§ **TASK INSTRUCTIONS**
Return every line from the records below that has the word "image".

§ **EXTRACTED INFORMATION**
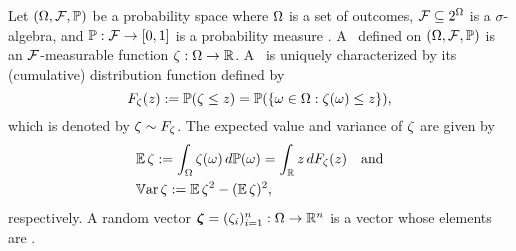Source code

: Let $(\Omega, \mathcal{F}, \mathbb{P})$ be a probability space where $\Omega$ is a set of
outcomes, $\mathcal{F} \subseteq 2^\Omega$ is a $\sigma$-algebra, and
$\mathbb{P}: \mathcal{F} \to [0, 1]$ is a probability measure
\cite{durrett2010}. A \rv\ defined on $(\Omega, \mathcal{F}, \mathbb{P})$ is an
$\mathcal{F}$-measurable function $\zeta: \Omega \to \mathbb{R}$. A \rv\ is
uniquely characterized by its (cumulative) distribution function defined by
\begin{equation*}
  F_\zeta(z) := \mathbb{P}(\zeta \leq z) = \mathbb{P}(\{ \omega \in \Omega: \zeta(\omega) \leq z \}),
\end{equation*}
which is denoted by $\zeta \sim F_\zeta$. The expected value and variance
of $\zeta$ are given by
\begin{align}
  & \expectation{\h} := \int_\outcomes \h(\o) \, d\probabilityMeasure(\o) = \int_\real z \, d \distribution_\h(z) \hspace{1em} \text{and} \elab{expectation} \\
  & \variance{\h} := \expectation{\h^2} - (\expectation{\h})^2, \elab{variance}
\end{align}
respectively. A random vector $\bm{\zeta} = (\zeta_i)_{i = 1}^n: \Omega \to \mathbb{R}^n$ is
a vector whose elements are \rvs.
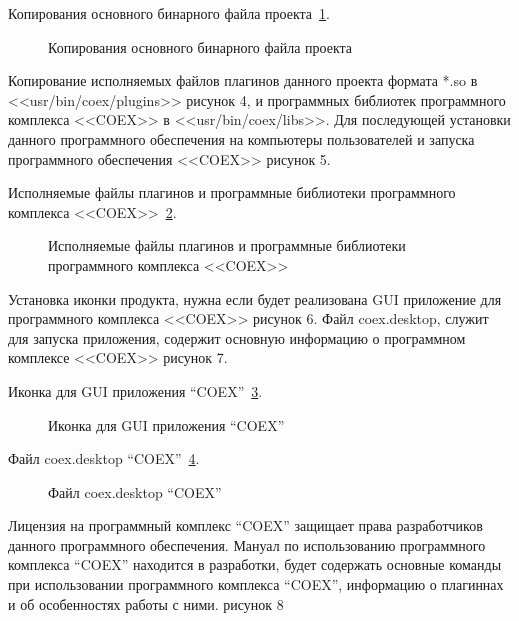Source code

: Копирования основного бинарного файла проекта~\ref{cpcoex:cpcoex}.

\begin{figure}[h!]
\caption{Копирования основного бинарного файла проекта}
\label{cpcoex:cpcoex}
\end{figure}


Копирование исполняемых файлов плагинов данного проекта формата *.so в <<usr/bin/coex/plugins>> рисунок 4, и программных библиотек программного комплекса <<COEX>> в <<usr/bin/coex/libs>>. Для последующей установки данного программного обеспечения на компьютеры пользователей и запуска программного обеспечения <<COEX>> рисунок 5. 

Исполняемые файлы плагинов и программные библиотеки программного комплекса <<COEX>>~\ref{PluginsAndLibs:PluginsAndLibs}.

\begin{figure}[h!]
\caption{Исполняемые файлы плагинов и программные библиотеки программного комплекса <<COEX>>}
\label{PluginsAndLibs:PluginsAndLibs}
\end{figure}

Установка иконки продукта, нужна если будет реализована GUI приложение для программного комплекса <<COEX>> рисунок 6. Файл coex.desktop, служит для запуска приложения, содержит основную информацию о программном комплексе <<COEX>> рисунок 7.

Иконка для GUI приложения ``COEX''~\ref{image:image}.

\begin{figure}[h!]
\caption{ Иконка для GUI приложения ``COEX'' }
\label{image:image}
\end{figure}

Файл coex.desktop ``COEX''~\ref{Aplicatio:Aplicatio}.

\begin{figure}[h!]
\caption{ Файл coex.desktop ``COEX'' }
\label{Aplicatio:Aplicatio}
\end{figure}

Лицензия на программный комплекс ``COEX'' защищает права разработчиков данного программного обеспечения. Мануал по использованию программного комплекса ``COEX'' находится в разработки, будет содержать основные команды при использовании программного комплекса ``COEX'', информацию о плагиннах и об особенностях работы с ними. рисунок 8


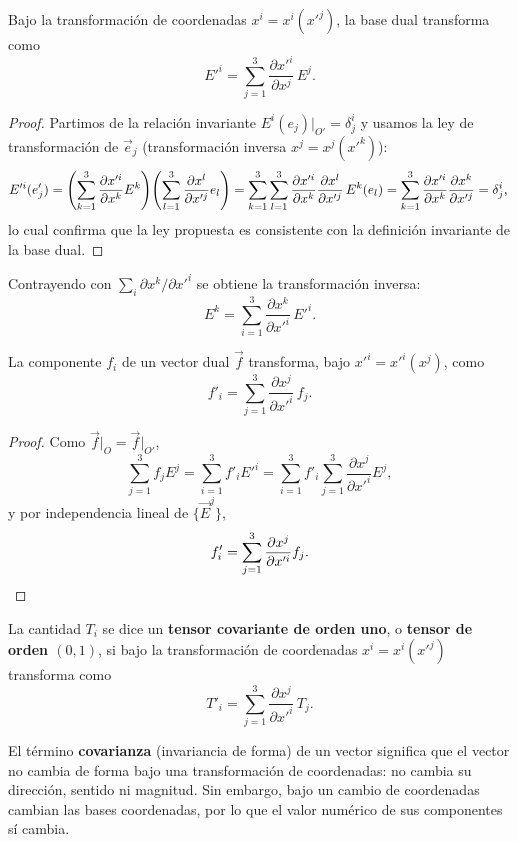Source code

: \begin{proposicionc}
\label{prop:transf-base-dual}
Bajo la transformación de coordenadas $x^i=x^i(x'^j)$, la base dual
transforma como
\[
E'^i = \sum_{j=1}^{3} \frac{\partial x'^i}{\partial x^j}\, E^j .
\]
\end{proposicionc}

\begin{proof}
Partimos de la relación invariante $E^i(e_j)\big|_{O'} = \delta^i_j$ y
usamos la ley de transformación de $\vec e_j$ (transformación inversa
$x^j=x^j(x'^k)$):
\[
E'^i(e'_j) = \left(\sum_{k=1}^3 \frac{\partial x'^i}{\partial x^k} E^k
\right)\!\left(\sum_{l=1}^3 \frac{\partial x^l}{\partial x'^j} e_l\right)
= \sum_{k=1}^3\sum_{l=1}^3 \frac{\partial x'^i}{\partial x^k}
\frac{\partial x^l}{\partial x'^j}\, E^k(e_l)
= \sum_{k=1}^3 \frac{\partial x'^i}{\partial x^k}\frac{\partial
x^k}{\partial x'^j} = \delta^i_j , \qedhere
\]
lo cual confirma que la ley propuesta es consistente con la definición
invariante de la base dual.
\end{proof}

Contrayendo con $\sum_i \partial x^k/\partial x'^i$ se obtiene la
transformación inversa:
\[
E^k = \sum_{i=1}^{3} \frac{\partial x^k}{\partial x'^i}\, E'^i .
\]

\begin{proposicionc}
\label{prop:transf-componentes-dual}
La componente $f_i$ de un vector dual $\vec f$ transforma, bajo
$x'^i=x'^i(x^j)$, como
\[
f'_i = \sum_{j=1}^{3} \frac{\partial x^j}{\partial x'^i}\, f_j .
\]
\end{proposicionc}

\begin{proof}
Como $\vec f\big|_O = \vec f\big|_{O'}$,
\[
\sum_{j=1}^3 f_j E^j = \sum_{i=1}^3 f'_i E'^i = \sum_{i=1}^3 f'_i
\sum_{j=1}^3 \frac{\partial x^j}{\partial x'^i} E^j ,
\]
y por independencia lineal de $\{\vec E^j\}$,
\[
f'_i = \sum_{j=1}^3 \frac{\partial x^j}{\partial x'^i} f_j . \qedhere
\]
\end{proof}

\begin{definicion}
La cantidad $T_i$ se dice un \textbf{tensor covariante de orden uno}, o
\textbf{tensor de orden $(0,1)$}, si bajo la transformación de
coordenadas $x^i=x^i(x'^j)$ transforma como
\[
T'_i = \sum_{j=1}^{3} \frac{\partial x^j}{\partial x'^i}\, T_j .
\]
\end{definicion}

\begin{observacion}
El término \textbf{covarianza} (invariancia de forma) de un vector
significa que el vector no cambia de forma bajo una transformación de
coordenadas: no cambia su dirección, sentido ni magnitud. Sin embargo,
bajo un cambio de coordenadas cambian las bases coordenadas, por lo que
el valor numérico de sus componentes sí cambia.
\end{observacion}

§ **TASK ANSWER**
Иконка для GUI приложения ``COEX''~\ref{image:image}.
\label{image:image}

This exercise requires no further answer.